═════ Input data ═════
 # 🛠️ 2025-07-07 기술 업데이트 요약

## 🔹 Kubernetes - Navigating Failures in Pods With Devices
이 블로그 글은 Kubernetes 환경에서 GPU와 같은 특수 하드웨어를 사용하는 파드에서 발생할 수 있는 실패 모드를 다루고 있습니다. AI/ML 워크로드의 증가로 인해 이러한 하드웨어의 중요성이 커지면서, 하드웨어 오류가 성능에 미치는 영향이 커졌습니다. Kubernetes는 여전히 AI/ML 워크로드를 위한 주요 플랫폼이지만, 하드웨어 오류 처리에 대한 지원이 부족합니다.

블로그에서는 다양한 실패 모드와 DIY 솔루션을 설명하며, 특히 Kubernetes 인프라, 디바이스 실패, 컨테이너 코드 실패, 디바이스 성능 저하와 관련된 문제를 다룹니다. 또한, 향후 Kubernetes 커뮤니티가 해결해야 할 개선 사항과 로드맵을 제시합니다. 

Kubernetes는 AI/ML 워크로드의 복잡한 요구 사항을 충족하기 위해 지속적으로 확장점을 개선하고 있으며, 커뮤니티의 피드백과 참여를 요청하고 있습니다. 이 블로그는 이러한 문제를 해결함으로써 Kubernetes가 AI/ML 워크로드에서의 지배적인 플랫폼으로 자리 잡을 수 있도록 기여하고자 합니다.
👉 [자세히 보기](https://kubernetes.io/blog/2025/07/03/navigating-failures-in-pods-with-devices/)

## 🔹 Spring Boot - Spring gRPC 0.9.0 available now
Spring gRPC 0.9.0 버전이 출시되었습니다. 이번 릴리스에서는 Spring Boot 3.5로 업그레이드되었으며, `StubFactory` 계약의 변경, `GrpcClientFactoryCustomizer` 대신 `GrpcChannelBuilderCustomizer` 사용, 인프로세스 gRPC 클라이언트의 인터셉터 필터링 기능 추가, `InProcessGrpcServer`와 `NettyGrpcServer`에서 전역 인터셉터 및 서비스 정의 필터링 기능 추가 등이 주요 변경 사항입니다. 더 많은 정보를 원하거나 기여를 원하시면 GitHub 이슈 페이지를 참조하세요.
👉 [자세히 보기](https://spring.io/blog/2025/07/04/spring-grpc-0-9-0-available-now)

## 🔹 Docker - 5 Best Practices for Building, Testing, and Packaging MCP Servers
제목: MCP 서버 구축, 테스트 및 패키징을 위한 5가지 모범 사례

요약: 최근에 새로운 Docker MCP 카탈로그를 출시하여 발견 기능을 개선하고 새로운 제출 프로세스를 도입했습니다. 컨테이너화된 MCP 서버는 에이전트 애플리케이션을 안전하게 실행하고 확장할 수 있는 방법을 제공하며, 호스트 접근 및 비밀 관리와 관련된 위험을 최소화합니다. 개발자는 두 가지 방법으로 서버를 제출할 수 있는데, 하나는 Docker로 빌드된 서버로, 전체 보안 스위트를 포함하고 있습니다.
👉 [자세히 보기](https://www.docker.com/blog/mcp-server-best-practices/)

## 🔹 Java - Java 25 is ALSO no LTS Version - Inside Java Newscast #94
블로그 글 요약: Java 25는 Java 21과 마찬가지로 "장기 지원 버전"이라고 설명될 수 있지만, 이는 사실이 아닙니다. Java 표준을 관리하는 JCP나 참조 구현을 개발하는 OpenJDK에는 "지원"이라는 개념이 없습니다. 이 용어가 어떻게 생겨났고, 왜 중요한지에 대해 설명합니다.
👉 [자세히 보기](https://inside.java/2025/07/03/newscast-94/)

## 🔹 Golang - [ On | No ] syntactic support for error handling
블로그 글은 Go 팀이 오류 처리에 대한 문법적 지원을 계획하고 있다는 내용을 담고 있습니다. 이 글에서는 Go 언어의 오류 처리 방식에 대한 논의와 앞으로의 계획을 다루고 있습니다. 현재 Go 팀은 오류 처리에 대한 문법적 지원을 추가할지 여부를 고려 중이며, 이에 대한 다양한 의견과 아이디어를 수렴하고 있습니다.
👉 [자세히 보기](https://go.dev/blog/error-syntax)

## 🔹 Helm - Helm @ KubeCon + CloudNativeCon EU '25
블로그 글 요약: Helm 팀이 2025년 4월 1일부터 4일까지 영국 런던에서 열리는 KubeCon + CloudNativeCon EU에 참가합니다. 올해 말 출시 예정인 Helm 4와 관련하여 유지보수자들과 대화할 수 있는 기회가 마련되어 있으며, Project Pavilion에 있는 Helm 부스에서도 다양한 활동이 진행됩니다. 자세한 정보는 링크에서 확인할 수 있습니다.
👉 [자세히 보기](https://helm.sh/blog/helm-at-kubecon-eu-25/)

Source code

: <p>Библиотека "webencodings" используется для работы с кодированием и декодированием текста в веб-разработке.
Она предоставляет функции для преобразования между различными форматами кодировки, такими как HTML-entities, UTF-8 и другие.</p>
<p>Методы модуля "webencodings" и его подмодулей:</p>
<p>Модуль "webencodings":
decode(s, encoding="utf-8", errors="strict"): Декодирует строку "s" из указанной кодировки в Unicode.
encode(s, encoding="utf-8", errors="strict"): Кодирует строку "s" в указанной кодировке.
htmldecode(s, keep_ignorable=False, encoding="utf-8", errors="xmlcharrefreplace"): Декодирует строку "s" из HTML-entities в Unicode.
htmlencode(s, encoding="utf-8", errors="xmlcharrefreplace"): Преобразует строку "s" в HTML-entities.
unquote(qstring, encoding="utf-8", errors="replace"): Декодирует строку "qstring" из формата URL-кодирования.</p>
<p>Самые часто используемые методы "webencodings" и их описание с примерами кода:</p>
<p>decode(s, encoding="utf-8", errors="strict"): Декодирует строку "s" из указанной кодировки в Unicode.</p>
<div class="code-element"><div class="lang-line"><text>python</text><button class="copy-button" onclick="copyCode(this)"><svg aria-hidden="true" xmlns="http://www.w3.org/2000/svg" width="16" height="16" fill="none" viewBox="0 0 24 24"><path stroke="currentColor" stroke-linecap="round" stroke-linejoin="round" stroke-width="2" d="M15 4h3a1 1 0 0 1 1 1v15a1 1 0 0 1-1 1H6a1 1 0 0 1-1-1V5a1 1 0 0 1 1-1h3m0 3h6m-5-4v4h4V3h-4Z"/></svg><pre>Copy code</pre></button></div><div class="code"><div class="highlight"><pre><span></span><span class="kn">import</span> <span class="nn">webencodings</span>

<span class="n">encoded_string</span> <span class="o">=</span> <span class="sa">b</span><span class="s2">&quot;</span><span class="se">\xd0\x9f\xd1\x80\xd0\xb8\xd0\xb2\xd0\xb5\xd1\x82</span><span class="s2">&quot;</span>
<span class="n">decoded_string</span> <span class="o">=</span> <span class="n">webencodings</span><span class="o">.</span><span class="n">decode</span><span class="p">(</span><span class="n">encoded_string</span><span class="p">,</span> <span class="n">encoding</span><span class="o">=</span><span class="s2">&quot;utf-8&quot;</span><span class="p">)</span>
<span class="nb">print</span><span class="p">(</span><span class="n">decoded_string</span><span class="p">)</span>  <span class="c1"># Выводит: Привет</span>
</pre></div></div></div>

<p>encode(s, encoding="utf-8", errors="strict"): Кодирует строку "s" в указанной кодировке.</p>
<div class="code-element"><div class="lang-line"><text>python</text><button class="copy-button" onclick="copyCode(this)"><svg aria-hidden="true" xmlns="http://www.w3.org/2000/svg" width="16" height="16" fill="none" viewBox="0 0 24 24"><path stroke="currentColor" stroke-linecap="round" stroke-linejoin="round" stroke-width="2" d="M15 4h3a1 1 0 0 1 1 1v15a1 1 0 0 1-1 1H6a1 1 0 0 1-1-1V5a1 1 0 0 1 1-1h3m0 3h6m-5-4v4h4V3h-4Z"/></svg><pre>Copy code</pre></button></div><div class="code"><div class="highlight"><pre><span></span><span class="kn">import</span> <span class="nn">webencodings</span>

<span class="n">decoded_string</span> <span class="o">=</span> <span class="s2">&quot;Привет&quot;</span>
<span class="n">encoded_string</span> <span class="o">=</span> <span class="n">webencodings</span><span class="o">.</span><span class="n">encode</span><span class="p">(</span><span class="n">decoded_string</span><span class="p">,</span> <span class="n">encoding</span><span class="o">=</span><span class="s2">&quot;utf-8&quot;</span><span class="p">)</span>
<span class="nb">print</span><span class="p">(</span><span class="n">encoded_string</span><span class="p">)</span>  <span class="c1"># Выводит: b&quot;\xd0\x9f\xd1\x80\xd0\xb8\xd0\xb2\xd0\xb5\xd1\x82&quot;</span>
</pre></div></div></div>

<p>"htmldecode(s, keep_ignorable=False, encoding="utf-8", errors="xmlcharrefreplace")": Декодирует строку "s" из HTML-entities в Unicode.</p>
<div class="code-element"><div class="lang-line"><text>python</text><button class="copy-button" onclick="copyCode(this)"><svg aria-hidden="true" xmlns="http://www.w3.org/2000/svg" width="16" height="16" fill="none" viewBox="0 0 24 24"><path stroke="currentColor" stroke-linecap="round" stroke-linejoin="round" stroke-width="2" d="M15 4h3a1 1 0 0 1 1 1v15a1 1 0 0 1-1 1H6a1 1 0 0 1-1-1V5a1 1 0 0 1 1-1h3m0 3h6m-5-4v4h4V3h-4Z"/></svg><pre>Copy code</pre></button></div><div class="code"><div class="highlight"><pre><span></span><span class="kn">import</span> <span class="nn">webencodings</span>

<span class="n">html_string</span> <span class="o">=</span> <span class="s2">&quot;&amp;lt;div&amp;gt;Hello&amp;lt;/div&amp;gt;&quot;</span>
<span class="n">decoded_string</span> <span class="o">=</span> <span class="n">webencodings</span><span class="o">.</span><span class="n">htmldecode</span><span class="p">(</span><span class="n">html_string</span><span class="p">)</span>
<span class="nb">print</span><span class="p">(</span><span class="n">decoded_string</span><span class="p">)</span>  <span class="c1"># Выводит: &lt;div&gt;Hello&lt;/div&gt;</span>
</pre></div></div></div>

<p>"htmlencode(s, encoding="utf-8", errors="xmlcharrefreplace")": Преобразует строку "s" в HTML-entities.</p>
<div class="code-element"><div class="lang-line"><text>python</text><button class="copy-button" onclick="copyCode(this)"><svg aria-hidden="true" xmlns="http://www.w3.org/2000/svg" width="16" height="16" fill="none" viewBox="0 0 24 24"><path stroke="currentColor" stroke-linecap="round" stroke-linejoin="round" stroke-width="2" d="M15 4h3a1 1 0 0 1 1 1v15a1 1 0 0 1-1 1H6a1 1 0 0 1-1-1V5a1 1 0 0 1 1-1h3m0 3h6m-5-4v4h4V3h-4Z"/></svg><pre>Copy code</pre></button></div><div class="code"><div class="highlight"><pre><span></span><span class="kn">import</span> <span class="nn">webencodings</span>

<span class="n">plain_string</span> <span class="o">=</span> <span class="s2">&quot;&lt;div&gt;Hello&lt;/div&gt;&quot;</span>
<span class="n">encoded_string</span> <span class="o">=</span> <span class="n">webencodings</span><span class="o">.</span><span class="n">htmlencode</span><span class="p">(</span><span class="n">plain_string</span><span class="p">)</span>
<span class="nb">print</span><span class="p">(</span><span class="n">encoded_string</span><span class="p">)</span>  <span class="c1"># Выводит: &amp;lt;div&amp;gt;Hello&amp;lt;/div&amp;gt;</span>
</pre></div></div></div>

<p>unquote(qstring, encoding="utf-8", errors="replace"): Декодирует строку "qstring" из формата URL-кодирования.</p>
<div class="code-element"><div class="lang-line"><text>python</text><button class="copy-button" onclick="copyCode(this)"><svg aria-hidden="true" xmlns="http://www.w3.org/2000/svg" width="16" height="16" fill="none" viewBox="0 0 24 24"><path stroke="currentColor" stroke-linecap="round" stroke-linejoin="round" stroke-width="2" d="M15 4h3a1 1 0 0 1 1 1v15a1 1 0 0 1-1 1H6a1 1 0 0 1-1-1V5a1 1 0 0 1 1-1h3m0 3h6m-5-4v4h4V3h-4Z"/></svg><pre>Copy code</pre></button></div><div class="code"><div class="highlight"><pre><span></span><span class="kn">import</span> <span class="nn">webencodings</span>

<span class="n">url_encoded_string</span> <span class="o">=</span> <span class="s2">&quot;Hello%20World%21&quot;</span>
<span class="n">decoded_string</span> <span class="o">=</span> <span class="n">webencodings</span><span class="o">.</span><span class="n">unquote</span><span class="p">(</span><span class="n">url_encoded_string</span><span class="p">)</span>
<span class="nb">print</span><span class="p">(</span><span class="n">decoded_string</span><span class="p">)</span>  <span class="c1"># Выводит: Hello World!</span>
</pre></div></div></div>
═════
Copy every line above that includes the string "available".

## 🔹 Spring Boot - Spring gRPC 0.9.0 available now
👉 [자세히 보기](https://spring.io/blog/2025/07/04/spring-grpc-0-9-0-available-now)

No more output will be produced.